Mannheim Virtual IO Workshop on Secrecy and Disclosure in Innovation

“Trade secrets are the Schrödinger’s cat of IP – they both do and do not exist until they surface in the wake of a legal dispute” said Dr. Nicola Searle, senior lecturer at Goldsmiths, University of London, UK.

On 16 and 17 June 2021, the Mannheim Virtual IO Workshop on secrecy and disclosure in innovation was jointly hosted by ZEW Mannheim, the Mannheim Centre for Competition and Innovation (MaCCI), and the Collaborative Research Center (CRC) TR 224 “EPoS” at the universities of Bonn and Mannheim.

Speakers and participants from Europe, North America, and South America gathered virtually to present and discuss their latest theoretical and empirical work on trade secrets, patenting strategies, and disclosure in science.

Secrecy: an elusive form of protection

Stephen Glaeser presented results, which suggest that the quality of information disclosure in patents has an important impact on subsequent innovation.

Secrecy is a commonly used tool in firms’ intellectual property (IP) protection toolkits. It is, however, by nature not an easy subject for research. (Trade) secrets are by definition secret, and data are difficult to come by. In the words of Dr. Nicola Searle, senior lecturer at Goldsmiths, University of London, UK, trade secrets are the Schrödinger’s cat of IP – they both do and do not exist until they surface in the wake of a legal dispute. She presented a systematic study of such court cases to shed new light on firms’ joint use of secrecy and patents in IP management. In further presentations, the authors focused on the usage of secrecy in environments characterised by different levels of misappropriation as well as on the effects of the strength of legal protection of trade secrets. The presented work highlighted some unresolved and open questions that future work will need to address.

Far-reaching implications of legal rule-enforcement

Professor Alexandra Zabys presentation showed how differences in the enforcement of disclosure policies can drive the effect of disclosure quality on follow-on innovation.

A second set of papers looked at the disclosure function of patents. The grand bargain of the patent system is a simple quid pro quo: society grants inventors exclusive rights over their inventions in exchange for full disclosure of technical details in patent documents. This disclosure function is often called into question and its imperfections cited as a manifestation of a supposedly flawed patent system. Recent empirical work has shed new and more nuanced light on the issue. Results presented by Stephen Glaeser, assistant professor for accounting at the University of North Carolina (UNC) at Chapel Hill, USA, suggest that the quality of information disclosure in patents has an important impact on subsequent innovation. He and his colleagues from UNC and Cornell University show that patents assigned to more lenient patent examiners at the patent office – more lenient with respect to the quality of disclosure – lead to significantly less follow-on innovation. Professor Alexandra Zaby from Seeburg Castle University in Austria added to the discussion by showing – using a theoretical model – how differences in the enforcement of disclosure policies can drive the effect of disclosure quality on follow-on innovation. Both contributions highlight the importance of a better understanding of the legal rules and policies that govern patent disclosure.

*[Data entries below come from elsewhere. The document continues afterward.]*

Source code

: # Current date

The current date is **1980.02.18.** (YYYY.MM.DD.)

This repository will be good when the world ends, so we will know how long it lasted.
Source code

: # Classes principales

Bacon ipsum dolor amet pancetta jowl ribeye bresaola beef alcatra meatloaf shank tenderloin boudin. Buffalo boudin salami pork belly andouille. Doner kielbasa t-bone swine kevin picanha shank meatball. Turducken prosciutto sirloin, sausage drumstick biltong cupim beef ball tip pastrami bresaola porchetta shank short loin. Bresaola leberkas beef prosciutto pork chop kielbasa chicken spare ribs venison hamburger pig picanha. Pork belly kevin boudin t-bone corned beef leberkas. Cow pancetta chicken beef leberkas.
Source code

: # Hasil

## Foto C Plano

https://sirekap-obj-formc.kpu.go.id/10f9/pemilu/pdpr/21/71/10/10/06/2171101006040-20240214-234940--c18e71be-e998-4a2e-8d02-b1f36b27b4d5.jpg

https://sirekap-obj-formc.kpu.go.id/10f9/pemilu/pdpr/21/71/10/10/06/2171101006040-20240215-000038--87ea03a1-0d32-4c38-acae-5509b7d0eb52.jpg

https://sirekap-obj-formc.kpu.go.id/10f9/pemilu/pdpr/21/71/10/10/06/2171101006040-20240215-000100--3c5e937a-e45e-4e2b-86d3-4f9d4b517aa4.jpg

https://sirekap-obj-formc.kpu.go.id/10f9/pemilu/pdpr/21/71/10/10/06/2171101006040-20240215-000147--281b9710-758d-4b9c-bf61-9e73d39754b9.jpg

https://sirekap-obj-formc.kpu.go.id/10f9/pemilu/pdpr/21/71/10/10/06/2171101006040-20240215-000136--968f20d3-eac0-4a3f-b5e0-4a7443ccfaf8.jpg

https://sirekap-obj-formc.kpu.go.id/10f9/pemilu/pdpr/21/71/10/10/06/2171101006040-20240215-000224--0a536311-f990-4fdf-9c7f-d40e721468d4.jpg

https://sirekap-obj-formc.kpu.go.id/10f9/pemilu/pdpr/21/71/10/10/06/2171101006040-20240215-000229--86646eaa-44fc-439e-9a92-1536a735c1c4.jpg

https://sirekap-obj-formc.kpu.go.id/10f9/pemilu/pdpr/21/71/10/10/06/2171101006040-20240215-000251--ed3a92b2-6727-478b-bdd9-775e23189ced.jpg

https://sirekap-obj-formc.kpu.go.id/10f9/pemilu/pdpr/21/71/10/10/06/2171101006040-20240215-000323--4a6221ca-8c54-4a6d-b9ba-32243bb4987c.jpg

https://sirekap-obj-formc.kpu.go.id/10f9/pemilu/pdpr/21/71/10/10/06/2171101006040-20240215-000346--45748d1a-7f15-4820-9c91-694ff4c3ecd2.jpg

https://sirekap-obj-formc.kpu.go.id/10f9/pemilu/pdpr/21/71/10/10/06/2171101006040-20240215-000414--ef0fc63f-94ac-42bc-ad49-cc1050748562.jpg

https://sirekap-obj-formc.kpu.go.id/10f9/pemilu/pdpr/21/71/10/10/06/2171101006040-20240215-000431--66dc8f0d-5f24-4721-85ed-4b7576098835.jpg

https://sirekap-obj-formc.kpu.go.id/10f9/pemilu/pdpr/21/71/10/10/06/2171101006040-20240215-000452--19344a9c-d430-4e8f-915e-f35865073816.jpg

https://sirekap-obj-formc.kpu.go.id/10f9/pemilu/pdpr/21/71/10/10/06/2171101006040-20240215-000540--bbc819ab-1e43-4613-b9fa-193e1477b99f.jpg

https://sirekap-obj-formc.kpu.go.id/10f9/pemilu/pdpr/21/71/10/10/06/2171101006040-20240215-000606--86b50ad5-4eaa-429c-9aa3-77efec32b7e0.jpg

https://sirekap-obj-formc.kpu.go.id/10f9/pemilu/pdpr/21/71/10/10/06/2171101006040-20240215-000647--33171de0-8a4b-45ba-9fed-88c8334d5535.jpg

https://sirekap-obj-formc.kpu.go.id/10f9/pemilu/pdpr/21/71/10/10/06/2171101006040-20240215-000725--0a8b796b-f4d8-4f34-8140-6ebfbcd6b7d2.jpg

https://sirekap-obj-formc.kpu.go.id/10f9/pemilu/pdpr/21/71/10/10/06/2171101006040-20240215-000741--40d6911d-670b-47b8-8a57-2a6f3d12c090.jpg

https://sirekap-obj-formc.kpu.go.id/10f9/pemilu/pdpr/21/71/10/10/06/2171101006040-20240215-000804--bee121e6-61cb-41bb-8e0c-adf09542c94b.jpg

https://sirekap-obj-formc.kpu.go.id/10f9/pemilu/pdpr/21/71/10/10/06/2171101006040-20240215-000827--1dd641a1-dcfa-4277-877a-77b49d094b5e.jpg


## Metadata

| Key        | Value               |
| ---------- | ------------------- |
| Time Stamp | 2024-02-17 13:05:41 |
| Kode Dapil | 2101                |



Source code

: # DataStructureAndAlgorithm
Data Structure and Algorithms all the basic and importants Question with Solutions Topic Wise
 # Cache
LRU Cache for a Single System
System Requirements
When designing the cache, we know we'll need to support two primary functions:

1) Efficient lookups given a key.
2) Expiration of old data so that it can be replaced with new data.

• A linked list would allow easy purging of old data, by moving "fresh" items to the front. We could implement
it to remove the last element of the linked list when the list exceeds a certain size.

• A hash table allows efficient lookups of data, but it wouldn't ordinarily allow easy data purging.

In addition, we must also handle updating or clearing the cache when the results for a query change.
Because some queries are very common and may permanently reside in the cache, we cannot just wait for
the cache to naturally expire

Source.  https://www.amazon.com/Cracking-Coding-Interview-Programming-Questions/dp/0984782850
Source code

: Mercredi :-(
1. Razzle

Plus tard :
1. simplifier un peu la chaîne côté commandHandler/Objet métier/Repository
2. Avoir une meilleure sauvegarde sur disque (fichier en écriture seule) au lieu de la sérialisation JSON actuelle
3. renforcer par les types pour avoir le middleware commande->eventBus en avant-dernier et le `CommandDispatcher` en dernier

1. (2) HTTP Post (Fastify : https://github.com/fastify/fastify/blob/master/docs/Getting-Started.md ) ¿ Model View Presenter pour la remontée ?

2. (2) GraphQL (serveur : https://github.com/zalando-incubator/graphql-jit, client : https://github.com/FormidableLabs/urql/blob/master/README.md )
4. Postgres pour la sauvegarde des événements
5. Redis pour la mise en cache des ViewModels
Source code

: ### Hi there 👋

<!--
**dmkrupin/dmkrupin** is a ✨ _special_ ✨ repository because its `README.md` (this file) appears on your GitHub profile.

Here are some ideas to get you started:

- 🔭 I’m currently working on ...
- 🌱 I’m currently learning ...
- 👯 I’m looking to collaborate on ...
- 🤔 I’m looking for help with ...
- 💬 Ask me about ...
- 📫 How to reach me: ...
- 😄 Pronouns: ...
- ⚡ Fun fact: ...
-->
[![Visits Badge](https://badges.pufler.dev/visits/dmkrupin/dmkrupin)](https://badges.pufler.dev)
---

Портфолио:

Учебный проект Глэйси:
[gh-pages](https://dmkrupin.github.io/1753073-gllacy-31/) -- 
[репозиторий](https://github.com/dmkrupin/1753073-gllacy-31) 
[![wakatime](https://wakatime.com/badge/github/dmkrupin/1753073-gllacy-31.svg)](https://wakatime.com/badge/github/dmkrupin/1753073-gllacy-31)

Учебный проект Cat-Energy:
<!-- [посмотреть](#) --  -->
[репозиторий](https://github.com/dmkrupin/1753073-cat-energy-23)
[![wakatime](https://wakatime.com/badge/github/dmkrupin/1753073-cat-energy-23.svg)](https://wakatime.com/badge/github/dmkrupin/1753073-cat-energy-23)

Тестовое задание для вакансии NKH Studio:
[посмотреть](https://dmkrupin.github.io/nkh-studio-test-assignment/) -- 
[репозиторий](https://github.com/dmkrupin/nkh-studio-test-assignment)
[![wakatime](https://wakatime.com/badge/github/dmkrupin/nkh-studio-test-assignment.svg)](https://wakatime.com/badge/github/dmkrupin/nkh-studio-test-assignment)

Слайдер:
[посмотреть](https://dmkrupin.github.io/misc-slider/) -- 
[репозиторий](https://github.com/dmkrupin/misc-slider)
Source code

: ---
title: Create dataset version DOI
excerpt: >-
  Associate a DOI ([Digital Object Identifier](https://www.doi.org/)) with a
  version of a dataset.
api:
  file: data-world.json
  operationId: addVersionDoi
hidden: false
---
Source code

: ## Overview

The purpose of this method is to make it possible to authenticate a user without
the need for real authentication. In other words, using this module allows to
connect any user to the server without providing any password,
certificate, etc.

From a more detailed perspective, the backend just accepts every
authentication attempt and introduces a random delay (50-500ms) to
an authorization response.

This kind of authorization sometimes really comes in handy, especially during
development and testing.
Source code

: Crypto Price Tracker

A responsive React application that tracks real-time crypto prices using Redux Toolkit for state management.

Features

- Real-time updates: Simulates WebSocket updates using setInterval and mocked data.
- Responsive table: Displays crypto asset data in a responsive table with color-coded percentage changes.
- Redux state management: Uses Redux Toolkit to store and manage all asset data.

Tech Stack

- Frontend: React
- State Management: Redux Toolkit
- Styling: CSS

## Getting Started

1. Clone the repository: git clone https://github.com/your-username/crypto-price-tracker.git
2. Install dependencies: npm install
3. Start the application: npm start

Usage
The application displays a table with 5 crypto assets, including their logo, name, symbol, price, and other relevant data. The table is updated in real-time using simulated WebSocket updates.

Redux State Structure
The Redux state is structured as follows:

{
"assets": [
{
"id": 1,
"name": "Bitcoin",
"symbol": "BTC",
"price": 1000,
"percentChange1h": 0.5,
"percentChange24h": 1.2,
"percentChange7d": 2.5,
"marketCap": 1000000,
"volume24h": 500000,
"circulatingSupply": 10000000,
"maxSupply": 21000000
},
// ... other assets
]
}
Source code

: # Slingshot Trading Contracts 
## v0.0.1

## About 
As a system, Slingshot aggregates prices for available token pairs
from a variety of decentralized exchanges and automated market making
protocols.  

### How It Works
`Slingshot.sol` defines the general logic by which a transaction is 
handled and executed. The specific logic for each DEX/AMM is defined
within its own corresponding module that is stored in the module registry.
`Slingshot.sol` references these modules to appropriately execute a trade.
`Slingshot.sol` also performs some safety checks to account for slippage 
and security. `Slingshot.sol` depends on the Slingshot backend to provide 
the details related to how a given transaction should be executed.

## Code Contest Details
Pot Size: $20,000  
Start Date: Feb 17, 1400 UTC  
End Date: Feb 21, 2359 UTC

Not just patents: disclosure of scientific research results

Associate Professor Markus Simeth talked about firms’ incentives to choose scientific publications as a vehicle for disclosure and firms’ access to capital.

Scientific publications are an important source of information, and firms not only disclose their research results in patents, but also publish them in scientific journals. Associate Professor Markus Simeth from Copenhagen Business School, Denmark, presented new results that shed light on firms’ incentives to choose scientific publications as a vehicle for disclosure. He and his co-authors find that disclosure through scientific publications can mitigate problems of asymmetric information in financial markets and improve firms’ access to capital. Their findings have important implications for the welfare effects of transparency initiatives in financial markets – namely, when the impact of such initiatives spills over into technology markets.

Mannheim Virtual IO Seminar Series

The goal of the workshop was to bring together scholars who work at the frontier of an often-neglected area of research and to provide them with a forum for discussion and exchange. The workshop took place as part of the Mannheim Virtual IO Seminar series jointly organised by ZEW, MaCCI, and CRC TR 224, which features current empirical and theoretical research related to the topic of privacy and competition. International scholars present their recent work and discuss it with the participants.